Di fatto sia Hezbollah che Hamas hanno rapito per essere riconosciuti come partiti contraenti. Esattamente la stessa richiesta delle Br allo Stato italiano nel 1978 ai tempi del rapimento Moro. Con una differenza sostanziale: dietro le Br non c´era nessuna potenza straniera e nessun movimento popolare apprezzabile; dietro i due rapitori di soldati israeliani ci sono invece siriani e iraniani e cospicui settori del fondamentalismo musulmano, sciiti, sunniti, wahabiti, unificati dal comune nemico americano.
Il vertice di Roma – tanto per dire – avrebbe dovuto tenersi al Cairo o a Sharm el Sheik ma Mubarak ha declinato l´offerta per non sollevare l´odio anti-Usa e anti – Occidente della opinione pubblica egiziana. Così, di rimpallo, siamo arrivati al vertice di Roma.
* * *
Intanto, come abbiamo già ricordato, la strage degli innocenti procede.
Siamo tornati alla brutalità dell´Iliade, anzi ancora più indietro: dopo le battaglie tra Achei e Troiani, i messaggeri dei due eserciti stipulavano una tregua per seppellire i morti con i dovuti onori e recuperare i feriti. Ma qui nemmeno questo accade.
L´altro ieri, secondo i calcoli della Croce rossa e del governo di Beirut, i civili morti sotto le bombe e le cannonate israeliane erano arrivati a seicento. Mentre scriviamo saranno certamente aumentati. I feriti sono migliaia. La distruzione di infrastrutture civili e industriali (oltre che di edifici di abitazione) è in corso in tutto il Libano dal sud al nord. Così pure prosegue il lancio dei razzi «Katyusha» sui villaggi israeliani della Galilea fino a Nazareth e a Tiberiade, su Haifa e oltre, mentre Tiro e Sidone sono stati ridotti a silenziosi cimiteri dalle bombe di Israele.

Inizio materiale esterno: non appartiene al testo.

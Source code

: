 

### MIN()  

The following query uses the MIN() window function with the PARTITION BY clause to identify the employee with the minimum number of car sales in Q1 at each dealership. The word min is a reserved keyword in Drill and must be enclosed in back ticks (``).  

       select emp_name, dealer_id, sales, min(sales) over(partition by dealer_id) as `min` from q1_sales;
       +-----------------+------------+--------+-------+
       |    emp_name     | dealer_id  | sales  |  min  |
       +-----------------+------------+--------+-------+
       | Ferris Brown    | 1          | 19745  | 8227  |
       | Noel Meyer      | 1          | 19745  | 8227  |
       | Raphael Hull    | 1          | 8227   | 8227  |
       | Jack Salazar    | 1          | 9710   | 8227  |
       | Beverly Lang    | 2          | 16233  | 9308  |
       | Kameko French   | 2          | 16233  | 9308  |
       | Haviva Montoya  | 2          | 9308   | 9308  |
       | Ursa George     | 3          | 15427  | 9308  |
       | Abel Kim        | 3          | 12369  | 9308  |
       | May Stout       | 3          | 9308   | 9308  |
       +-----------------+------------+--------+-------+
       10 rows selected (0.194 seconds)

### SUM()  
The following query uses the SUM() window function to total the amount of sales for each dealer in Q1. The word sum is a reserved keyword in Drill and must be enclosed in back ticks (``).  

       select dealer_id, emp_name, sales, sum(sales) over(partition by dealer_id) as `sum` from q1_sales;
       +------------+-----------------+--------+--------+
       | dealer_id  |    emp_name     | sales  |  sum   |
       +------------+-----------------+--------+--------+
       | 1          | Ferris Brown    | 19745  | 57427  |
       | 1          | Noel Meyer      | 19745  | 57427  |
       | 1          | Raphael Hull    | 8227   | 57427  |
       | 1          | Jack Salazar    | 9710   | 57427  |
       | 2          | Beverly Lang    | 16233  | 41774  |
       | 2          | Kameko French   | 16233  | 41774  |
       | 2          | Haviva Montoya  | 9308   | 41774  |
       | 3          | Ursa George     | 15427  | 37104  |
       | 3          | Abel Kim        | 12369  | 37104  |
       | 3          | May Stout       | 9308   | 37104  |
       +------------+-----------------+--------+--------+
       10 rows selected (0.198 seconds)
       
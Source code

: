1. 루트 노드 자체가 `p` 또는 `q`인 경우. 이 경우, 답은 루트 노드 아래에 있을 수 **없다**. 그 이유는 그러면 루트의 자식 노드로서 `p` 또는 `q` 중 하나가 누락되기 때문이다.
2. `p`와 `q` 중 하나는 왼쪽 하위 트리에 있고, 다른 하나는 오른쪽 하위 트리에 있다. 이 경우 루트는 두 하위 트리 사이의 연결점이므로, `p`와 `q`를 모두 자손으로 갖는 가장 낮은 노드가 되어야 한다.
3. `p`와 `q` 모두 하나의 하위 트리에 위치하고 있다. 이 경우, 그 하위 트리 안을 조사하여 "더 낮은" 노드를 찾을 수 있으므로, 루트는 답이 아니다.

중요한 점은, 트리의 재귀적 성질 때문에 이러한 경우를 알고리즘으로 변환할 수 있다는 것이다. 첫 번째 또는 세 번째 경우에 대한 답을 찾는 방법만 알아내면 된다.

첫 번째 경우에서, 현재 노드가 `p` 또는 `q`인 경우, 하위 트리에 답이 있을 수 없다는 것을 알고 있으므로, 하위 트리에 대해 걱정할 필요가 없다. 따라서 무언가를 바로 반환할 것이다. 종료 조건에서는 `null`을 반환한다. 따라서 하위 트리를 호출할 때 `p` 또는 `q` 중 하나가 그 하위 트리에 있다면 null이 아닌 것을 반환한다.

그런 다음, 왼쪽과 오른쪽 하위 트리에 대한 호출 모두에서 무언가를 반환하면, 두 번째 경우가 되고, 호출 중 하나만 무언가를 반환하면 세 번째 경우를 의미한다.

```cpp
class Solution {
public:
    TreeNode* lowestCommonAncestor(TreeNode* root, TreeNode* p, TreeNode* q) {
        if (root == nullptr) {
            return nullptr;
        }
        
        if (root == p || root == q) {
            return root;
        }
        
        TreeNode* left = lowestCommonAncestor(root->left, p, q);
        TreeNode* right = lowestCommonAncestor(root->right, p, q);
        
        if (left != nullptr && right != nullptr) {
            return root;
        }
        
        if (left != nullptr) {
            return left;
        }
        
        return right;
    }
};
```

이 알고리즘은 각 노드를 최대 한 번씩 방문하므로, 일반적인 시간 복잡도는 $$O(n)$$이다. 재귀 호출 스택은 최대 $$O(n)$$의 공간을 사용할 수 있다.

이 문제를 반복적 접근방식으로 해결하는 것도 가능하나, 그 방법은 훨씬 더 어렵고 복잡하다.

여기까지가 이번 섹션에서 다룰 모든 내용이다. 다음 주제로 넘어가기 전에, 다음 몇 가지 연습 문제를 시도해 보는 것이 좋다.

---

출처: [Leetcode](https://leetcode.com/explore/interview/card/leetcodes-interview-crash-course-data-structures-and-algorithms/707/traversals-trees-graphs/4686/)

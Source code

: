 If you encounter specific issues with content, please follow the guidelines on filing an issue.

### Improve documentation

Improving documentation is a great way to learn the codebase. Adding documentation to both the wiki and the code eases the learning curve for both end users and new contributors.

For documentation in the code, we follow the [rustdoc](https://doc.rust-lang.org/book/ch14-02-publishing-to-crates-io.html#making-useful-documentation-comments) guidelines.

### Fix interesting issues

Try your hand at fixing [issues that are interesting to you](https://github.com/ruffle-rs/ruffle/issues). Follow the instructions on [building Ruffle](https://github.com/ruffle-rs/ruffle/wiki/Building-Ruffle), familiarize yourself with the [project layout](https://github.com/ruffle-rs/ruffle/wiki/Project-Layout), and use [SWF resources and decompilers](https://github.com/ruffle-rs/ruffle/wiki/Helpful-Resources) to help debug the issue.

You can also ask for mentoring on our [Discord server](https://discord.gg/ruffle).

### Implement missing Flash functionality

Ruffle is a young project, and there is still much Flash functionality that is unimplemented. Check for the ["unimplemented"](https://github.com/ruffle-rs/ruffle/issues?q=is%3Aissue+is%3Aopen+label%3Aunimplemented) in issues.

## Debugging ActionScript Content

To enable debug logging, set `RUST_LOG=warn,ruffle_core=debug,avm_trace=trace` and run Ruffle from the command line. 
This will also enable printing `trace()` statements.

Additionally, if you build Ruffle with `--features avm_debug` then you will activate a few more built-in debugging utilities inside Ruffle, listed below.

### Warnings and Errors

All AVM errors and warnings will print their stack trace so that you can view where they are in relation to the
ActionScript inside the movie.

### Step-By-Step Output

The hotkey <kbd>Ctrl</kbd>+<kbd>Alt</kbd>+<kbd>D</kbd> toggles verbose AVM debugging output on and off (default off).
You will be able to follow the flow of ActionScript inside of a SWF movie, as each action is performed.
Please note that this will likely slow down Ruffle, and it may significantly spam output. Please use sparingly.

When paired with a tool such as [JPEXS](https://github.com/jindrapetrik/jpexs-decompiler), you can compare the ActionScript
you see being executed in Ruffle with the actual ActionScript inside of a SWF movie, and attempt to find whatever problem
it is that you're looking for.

I «Katyusha» lanciati da Hezbollah in 17 giorni di guerra sono stati 1500, le perdite civili israeliane sono una ventina o poco più, ma non è questione ovviamente di contabilità tra morti ammazzati da una parte e dall´altra.
La reazione israeliana è stata sproporzionata? Chi stabilisce la proporzione? Paragonando i numeri delle vittime la sproporzione sarebbe evidente, ma il criterio non può che essere soggettivo. Per i palestinesi e per Hezbollah l´aggressore è Israele; per Israele gli aggressori sono loro. Ho già scritto domenica scorsa che la disputa sull´aggressore ci riporterebbe sessant´anni indietro se non addirittura a Caino e ai figli di Caino.
Meglio lasciar perdere.
Ma c´è un punto che mi sembra importante segnalare.
Riguarda la Rice. E Bush. E anche Blair. Hanno detto tutti e tre, quasi simultaneamente, che i «lutti collaterali» causati dai bombardamenti israeliani sono estremamente spiacevoli ma purtroppo inevitabili. Ed hanno aggiunto che proclamare un «cessate fuoco» senza varare prima un piano di pace sostenibile sarebbe del tutto inutile. Perciò si affretti la pace. La tregua d´armi verrà come inevitabile conseguenza.
Questo modo di ragionare obbedisce sicuramente a una sua logica, ma anche ad una sua follia. Sarebbe come se un poliziotto, cogliendo in flagranza un gruppo di stupratori all´opera, si astenesse dall´intervenire in attesa che il governo vari una solida legge per impedire e combattere gli stupri.
Di fatto questo è avvenuto al vertice di Roma. Il disco verde al proseguimento della strage l´ha dato la Rice postergando la cessazione dei bombardamenti alla pace, e l´hanno ribadito sia Bush sia Blair con le stesse parole del segretario di Stato. Il governo e l´esercito di Israele ne hanno preso atto continuando a sparare su «ogni cosa che si muove» nel Libano meridionale. E su ogni cosa che abbia un valore pubblico, industriale, civile, nel Libano centrale e settentrionale.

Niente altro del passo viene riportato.